Requirement:
In the records that follow, find each line with "aliyuncs" and pull it out.

Provided information:
☆ ☆ ☆ ☆ ☆ ☆ ☆
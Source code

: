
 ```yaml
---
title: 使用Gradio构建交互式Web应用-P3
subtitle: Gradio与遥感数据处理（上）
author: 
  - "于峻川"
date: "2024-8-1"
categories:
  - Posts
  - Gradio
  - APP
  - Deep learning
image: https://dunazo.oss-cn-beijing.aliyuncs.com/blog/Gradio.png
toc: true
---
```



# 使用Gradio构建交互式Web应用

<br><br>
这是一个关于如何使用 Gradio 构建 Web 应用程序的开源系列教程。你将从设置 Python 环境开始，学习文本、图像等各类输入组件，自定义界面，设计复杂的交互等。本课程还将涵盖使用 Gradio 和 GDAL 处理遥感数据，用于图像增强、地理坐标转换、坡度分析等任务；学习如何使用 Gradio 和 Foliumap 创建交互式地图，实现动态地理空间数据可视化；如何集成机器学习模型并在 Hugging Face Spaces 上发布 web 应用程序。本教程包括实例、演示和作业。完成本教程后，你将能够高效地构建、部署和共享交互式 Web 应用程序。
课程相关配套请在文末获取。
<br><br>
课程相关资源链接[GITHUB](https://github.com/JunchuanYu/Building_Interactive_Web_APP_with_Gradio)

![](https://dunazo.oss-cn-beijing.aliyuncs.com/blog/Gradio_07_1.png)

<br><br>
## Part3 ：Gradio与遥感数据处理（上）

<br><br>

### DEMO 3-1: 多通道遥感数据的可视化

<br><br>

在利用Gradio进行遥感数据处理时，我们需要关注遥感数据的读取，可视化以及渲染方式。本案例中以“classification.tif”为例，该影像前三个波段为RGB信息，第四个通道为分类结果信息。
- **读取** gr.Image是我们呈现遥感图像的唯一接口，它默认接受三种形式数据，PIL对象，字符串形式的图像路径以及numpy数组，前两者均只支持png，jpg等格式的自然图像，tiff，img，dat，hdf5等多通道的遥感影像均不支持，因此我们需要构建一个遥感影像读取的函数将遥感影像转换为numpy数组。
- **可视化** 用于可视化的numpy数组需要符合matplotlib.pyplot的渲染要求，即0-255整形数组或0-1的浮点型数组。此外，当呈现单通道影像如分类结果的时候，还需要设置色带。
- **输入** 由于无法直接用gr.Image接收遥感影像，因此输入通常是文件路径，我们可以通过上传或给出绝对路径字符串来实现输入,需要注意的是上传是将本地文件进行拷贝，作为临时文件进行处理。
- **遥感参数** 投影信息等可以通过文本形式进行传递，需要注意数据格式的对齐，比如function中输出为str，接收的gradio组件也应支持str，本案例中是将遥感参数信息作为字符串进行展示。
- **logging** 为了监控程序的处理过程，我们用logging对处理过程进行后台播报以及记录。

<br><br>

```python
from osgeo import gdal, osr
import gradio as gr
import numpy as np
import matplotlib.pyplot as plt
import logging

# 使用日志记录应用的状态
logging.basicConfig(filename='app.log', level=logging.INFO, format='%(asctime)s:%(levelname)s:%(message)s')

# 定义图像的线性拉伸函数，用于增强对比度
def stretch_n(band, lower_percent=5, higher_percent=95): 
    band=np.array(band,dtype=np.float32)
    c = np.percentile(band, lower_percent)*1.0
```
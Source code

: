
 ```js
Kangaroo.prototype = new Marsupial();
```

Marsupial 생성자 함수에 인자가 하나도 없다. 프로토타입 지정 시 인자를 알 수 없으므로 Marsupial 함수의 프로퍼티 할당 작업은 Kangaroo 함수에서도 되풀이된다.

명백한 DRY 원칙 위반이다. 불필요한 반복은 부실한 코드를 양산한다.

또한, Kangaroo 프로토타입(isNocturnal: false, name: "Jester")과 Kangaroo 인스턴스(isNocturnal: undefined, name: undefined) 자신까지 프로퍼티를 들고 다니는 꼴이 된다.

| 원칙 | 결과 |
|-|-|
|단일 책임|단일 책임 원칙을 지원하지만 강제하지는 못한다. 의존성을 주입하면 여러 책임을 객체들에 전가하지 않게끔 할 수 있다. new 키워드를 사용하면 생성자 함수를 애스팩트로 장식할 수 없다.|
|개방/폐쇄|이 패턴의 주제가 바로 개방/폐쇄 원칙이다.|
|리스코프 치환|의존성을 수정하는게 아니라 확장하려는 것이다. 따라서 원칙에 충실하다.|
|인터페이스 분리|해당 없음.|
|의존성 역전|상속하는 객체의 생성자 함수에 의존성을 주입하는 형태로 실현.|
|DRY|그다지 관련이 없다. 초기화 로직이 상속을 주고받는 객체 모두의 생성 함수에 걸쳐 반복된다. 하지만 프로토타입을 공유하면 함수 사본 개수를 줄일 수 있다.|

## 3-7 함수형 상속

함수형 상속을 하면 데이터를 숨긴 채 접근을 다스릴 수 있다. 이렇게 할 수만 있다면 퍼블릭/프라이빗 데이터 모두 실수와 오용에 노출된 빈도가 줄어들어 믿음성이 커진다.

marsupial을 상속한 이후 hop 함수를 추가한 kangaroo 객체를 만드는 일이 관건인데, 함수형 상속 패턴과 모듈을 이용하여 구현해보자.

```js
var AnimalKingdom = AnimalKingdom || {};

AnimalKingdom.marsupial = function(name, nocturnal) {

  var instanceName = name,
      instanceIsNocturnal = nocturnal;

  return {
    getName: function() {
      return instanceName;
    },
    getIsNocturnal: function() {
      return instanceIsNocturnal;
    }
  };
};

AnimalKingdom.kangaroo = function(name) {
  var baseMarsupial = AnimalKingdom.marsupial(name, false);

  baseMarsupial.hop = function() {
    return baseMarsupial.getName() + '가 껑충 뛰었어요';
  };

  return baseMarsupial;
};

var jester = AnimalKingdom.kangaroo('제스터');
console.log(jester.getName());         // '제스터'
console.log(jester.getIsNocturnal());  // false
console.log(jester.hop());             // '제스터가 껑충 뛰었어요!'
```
☆ ☆ ☆ ☆ ☆ ☆ ☆
Answer section:
image: https://dunazo.oss-cn-beijing.aliyuncs.com/blog/Gradio.png
![](https://dunazo.oss-cn-beijing.aliyuncs.com/blog/Gradio_07_1.png)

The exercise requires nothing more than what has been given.